Directions for this task
The data must be reproduced verbatim; images are to be omitted.
Top of Record set
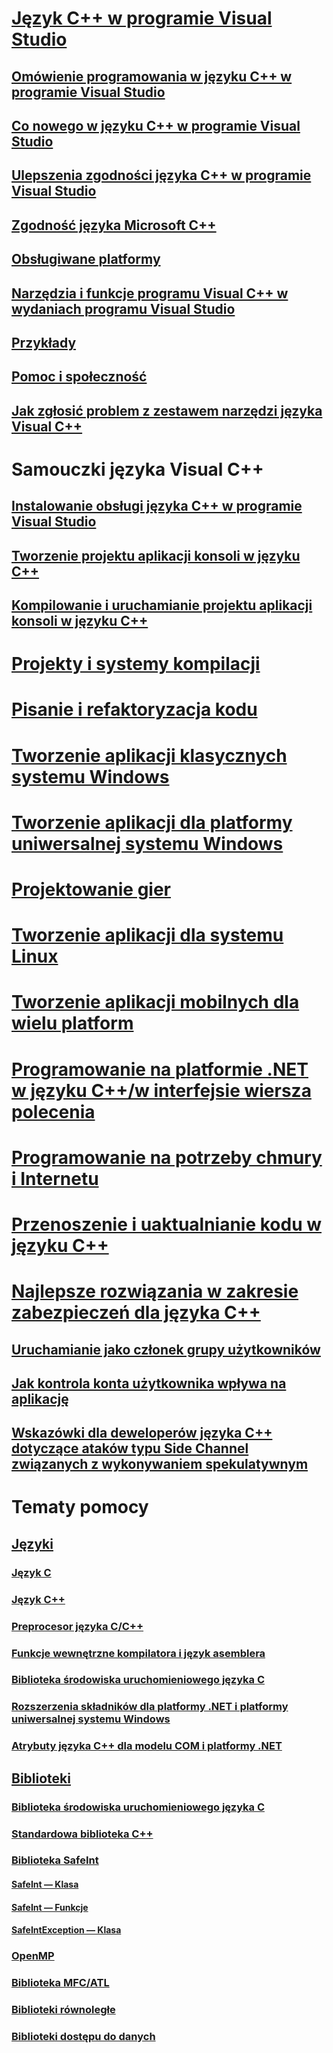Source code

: # [Język C++ w programie Visual Studio](overview/visual-cpp-in-visual-studio.md)
## [Omówienie programowania w języku C++ w programie Visual Studio](overview/overview-of-cpp-development.md)
## [Co nowego w języku C++ w programie Visual Studio](overview/what-s-new-for-visual-cpp-in-visual-studio.md)
## [Ulepszenia zgodności języka C++ w programie Visual Studio](overview/cpp-conformance-improvements.md)
## [Zgodność języka Microsoft C++](overview/visual-cpp-language-conformance.md)
## [Obsługiwane platformy](overview/supported-platforms-visual-cpp.md)
## [Narzędzia i funkcje programu Visual C++ w wydaniach programu Visual Studio](overview/visual-cpp-tools-and-features-in-visual-studio-editions.md)
## [Przykłady](overview/visual-cpp-samples.md)
## [Pomoc i społeczność](overview/visual-cpp-help-and-community.md)
## [Jak zgłosić problem z zestawem narzędzi języka Visual C++](overview/how-to-report-a-problem-with-the-visual-cpp-toolset.md)
# Samouczki języka Visual C++
## [Instalowanie obsługi języka C++ w programie Visual Studio](build/vscpp-step-0-installation.md)
## [Tworzenie projektu aplikacji konsoli w języku C++](build/vscpp-step-1-create.md)
## [Kompilowanie i uruchamianie projektu aplikacji konsoli w języku C++](build/vscpp-step-2-build.md)
# [Projekty i systemy kompilacji](build/projects-and-build-systems-cpp.md)
# [Pisanie i refaktoryzacja kodu](ide/writing-and-refactoring-code-cpp.md)
# [Tworzenie aplikacji klasycznych systemu Windows](windows/overview-of-windows-programming-in-cpp.md)
# [Tworzenie aplikacji dla platformy uniwersalnej systemu Windows](cppcx/universal-windows-apps-cpp.md)
# [Projektowanie gier](overview/game-development-cpp.md)
# [Tworzenie aplikacji dla systemu Linux](linux/download-install-and-setup-the-linux-development-workload.md)
# [Tworzenie aplikacji mobilnych dla wielu platform](/visualstudio/cross-platform/visual-cpp-for-cross-platform-mobile-development)
# [Programowanie na platformie .NET w języku C++/w interfejsie wiersza polecenia](dotnet/dotnet-programming-with-cpp-cli-visual-cpp.md)
# [Programowanie na potrzeby chmury i Internetu](cloud/cloud-and-web-programming-in-visual-cpp.md)
# [Przenoszenie i uaktualnianie kodu w języku C++](porting/visual-cpp-porting-and-upgrading-guide.md)
# [Najlepsze rozwiązania w zakresie zabezpieczeń dla języka C++](security/security-best-practices-for-cpp.md)
## [Uruchamianie jako członek grupy użytkowników](security/running-as-a-member-of-the-users-group.md)
## [Jak kontrola konta użytkownika wpływa na aplikację](security/how-user-account-control-uac-affects-your-application.md)
## [Wskazówki dla deweloperów języka C++ dotyczące ataków typu Side Channel związanych z wykonywaniem spekulatywnym](security/developer-guidance-speculative-execution.md)
# Tematy pomocy
## [Języki](overview/languages-cpp.md)
### [Język C](c-language/c-language-reference.md)
### [Język C++](cpp/cpp-language-reference.md)
### [Preprocesor języka C/C++](preprocessor/c-cpp-preprocessor-reference.md)
### [Funkcje wewnętrzne kompilatora i język asemblera](intrinsics/compiler-intrinsics-and-assembly-language.md)
### [Biblioteka środowiska uruchomieniowego języka C](c-runtime-library/c-run-time-library-reference.md)
### [Rozszerzenia składników dla platformy .NET i platformy uniwersalnej systemu Windows](extensions/component-extensions-for-runtime-platforms.md)
### [Atrybuty języka C++ dla modelu COM i platformy .NET](windows/attributes/cpp-attributes-com-net.md)
## [Biblioteki](overview/libraries-cpp.md)
### [Biblioteka środowiska uruchomieniowego języka C](c-runtime-library/c-run-time-library-reference.md)
### [Standardowa biblioteka C++](standard-library/cpp-standard-library-reference.md)
### [Biblioteka SafeInt](safeint/safeint-library.md)
#### [SafeInt — Klasa](safeint/safeint-class.md)
#### [SafeInt — Funkcje](safeint/safeint-functions.md)
#### [SafeIntException — Klasa](safeint/safeintexception-class.md)
### [OpenMP](parallel/openmp/openmp-in-visual-cpp.md)
### [Biblioteka MFC/ATL](mfc/mfc-and-atl.md)
### [Biblioteki równoległe](parallel/parallel-programming-in-visual-cpp.md)
### [Biblioteki dostępu do danych](data/data-access-in-cpp.md)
Bottom of Record set
Response area
Source code

: # [Język C++ w programie Visual Studio](overview/visual-cpp-in-visual-studio.md)
## [Omówienie programowania w języku C++ w programie Visual Studio](overview/overview-of-cpp-development.md)
## [Co nowego w języku C++ w programie Visual Studio](overview/what-s-new-for-visual-cpp-in-visual-studio.md)
## [Ulepszenia zgodności języka C++ w programie Visual Studio](overview/cpp-conformance-improvements.md)
## [Zgodność języka Microsoft C++](overview/visual-cpp-language-conformance.md)
## [Obsługiwane platformy](overview/supported-platforms-visual-cpp.md)
## [Narzędzia i funkcje programu Visual C++ w wydaniach programu Visual Studio](overview/visual-cpp-tools-and-features-in-visual-studio-editions.md)
## [Przykłady](overview/visual-cpp-samples.md)
## [Pomoc i społeczność](overview/visual-cpp-help-and-community.md)
## [Jak zgłosić problem z zestawem narzędzi języka Visual C++](overview/how-to-report-a-problem-with-the-visual-cpp-toolset.md)
# Samouczki języka Visual C++
## [Instalowanie obsługi języka C++ w programie Visual Studio](build/vscpp-step-0-installation.md)
## [Tworzenie projektu aplikacji konsoli w języku C++](build/vscpp-step-1-create.md)
## [Kompilowanie i uruchamianie projektu aplikacji konsoli w języku C++](build/vscpp-step-2-build.md)
# [Projekty i systemy kompilacji](build/projects-and-build-systems-cpp.md)
# [Pisanie i refaktoryzacja kodu](ide/writing-and-refactoring-code-cpp.md)
# [Tworzenie aplikacji klasycznych systemu Windows](windows/overview-of-windows-programming-in-cpp.md)
# [Tworzenie aplikacji dla platformy uniwersalnej systemu Windows](cppcx/universal-windows-apps-cpp.md)
# [Projektowanie gier](overview/game-development-cpp.md)
# [Tworzenie aplikacji dla systemu Linux](linux/download-install-and-setup-the-linux-development-workload.md)
# [Tworzenie aplikacji mobilnych dla wielu platform](/visualstudio/cross-platform/visual-cpp-for-cross-platform-mobile-development)
# [Programowanie na platformie .NET w języku C++/w interfejsie wiersza polecenia](dotnet/dotnet-programming-with-cpp-cli-visual-cpp.md)
# [Programowanie na potrzeby chmury i Internetu](cloud/cloud-and-web-programming-in-visual-cpp.md)
# [Przenoszenie i uaktualnianie kodu w języku C++](porting/visual-cpp-porting-and-upgrading-guide.md)
# [Najlepsze rozwiązania w zakresie zabezpieczeń dla języka C++](security/security-best-practices-for-cpp.md)
## [Uruchamianie jako członek grupy użytkowników](security/running-as-a-member-of-the-users-group.md)
## [Jak kontrola konta użytkownika wpływa na aplikację](security/how-user-account-control-uac-affects-your-application.md)
## [Wskazówki dla deweloperów języka C++ dotyczące ataków typu Side Channel związanych z wykonywaniem spekulatywnym](security/developer-guidance-speculative-execution.md)
# Tematy pomocy
## [Języki](overview/languages-cpp.md)
### [Język C](c-language/c-language-reference.md)
### [Język C++](cpp/cpp-language-reference.md)
### [Preprocesor języka C/C++](preprocessor/c-cpp-preprocessor-reference.md)
### [Funkcje wewnętrzne kompilatora i język asemblera](intrinsics/compiler-intrinsics-and-assembly-language.md)
### [Biblioteka środowiska uruchomieniowego języka C](c-runtime-library/c-run-time-library-reference.md)
### [Rozszerzenia składników dla platformy .NET i platformy uniwersalnej systemu Windows](extensions/component-extensions-for-runtime-platforms.md)
### [Atrybuty języka C++ dla modelu COM i platformy .NET](windows/attributes/cpp-attributes-com-net.md)
## [Biblioteki](overview/libraries-cpp.md)
### [Biblioteka środowiska uruchomieniowego języka C](c-runtime-library/c-run-time-library-reference.md)
### [Standardowa biblioteka C++](standard-library/cpp-standard-library-reference.md)
### [Biblioteka SafeInt](safeint/safeint-library.md)
#### [SafeInt — Klasa](safeint/safeint-class.md)
#### [SafeInt — Funkcje](safeint/safeint-functions.md)
#### [SafeIntException — Klasa](safeint/safeintexception-class.md)
### [OpenMP](parallel/openmp/openmp-in-visual-cpp.md)
### [Biblioteka MFC/ATL](mfc/mfc-and-atl.md)
### [Biblioteki równoległe](parallel/parallel-programming-in-visual-cpp.md)
### [Biblioteki dostępu do danych](data/data-access-in-cpp.md)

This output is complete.